= Beginning of Section =
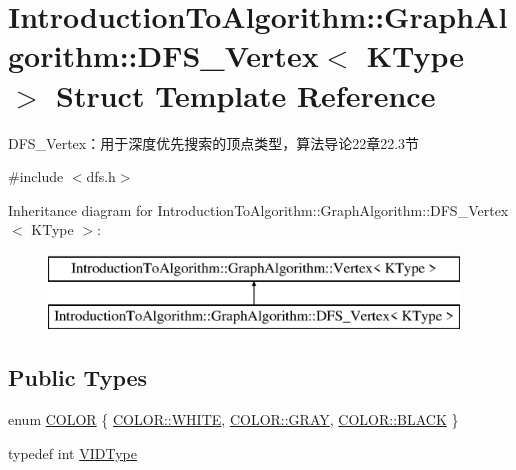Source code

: \hypertarget{struct_introduction_to_algorithm_1_1_graph_algorithm_1_1_d_f_s___vertex}{}\section{Introduction\+To\+Algorithm\+:\+:Graph\+Algorithm\+:\+:D\+F\+S\+\_\+\+Vertex$<$ K\+Type $>$ Struct Template Reference}
\label{struct_introduction_to_algorithm_1_1_graph_algorithm_1_1_d_f_s___vertex}


D\+F\+S\+\_\+\+Vertex：用于深度优先搜索的顶点类型，算法导论22章22.3节  




{\ttfamily \#include $<$dfs.\+h$>$}

Inheritance diagram for Introduction\+To\+Algorithm\+:\+:Graph\+Algorithm\+:\+:D\+F\+S\+\_\+\+Vertex$<$ K\+Type $>$\+:\begin{figure}[H]
\begin{center}
\leavevmode
\includegraphics[height=2.000000cm]{struct_introduction_to_algorithm_1_1_graph_algorithm_1_1_d_f_s___vertex}
\end{center}
\end{figure}
\subsection*{Public Types}
\begin{DoxyCompactItemize}
\item 
enum \hyperlink{struct_introduction_to_algorithm_1_1_graph_algorithm_1_1_d_f_s___vertex_a9455444fdfb1b29f24c1d27e74e7c124}{C\+O\+L\+O\+R} \{ \hyperlink{struct_introduction_to_algorithm_1_1_graph_algorithm_1_1_d_f_s___vertex_a9455444fdfb1b29f24c1d27e74e7c124ab5bf627e448384cf3a4c35121ca6008d}{C\+O\+L\+O\+R\+::\+W\+H\+I\+T\+E}, 
\hyperlink{struct_introduction_to_algorithm_1_1_graph_algorithm_1_1_d_f_s___vertex_a9455444fdfb1b29f24c1d27e74e7c124a48bf014c704c9eaae100a98006a37bf7}{C\+O\+L\+O\+R\+::\+G\+R\+A\+Y}, 
\hyperlink{struct_introduction_to_algorithm_1_1_graph_algorithm_1_1_d_f_s___vertex_a9455444fdfb1b29f24c1d27e74e7c124a08d0012388564e95c3b4a7407cf04965}{C\+O\+L\+O\+R\+::\+B\+L\+A\+C\+K}
 \}
\item 
typedef int \hyperlink{struct_introduction_to_algorithm_1_1_graph_algorithm_1_1_d_f_s___vertex_aeb115a10366eb62880d2672d4e1da7a1}{V\+I\+D\+Type}
\end{DoxyCompactItemize}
= End of Section =
## [Task prompt]
Return, without any change, the lines from the one holding "Inheritance diagram for" through the end of the listing, and only those.

## [Answer for the task]
Inheritance diagram for Introduction\+To\+Algorithm\+:\+:Graph\+Algorithm\+:\+:D\+F\+S\+\_\+\+Vertex$<$ K\+Type $>$\+:\begin{figure}[H]
\begin{center}
\leavevmode
\includegraphics[height=2.000000cm]{struct_introduction_to_algorithm_1_1_graph_algorithm_1_1_d_f_s___vertex}
\end{center}
\end{figure}
\subsection*{Public Types}
\begin{DoxyCompactItemize}
\item 
enum \hyperlink{struct_introduction_to_algorithm_1_1_graph_algorithm_1_1_d_f_s___vertex_a9455444fdfb1b29f24c1d27e74e7c124}{C\+O\+L\+O\+R} \{ \hyperlink{struct_introduction_to_algorithm_1_1_graph_algorithm_1_1_d_f_s___vertex_a9455444fdfb1b29f24c1d27e74e7c124ab5bf627e448384cf3a4c35121ca6008d}{C\+O\+L\+O\+R\+::\+W\+H\+I\+T\+E}, 
\hyperlink{struct_introduction_to_algorithm_1_1_graph_algorithm_1_1_d_f_s___vertex_a9455444fdfb1b29f24c1d27e74e7c124a48bf014c704c9eaae100a98006a37bf7}{C\+O\+L\+O\+R\+::\+G\+R\+A\+Y}, 
\hyperlink{struct_introduction_to_algorithm_1_1_graph_algorithm_1_1_d_f_s___vertex_a9455444fdfb1b29f24c1d27e74e7c124a08d0012388564e95c3b4a7407cf04965}{C\+O\+L\+O\+R\+::\+B\+L\+A\+C\+K}
 \}
\item 
typedef int \hyperlink{struct_introduction_to_algorithm_1_1_graph_algorithm_1_1_d_f_s___vertex_aeb115a10366eb62880d2672d4e1da7a1}{V\+I\+D\+Type}
\end{DoxyCompactItemize}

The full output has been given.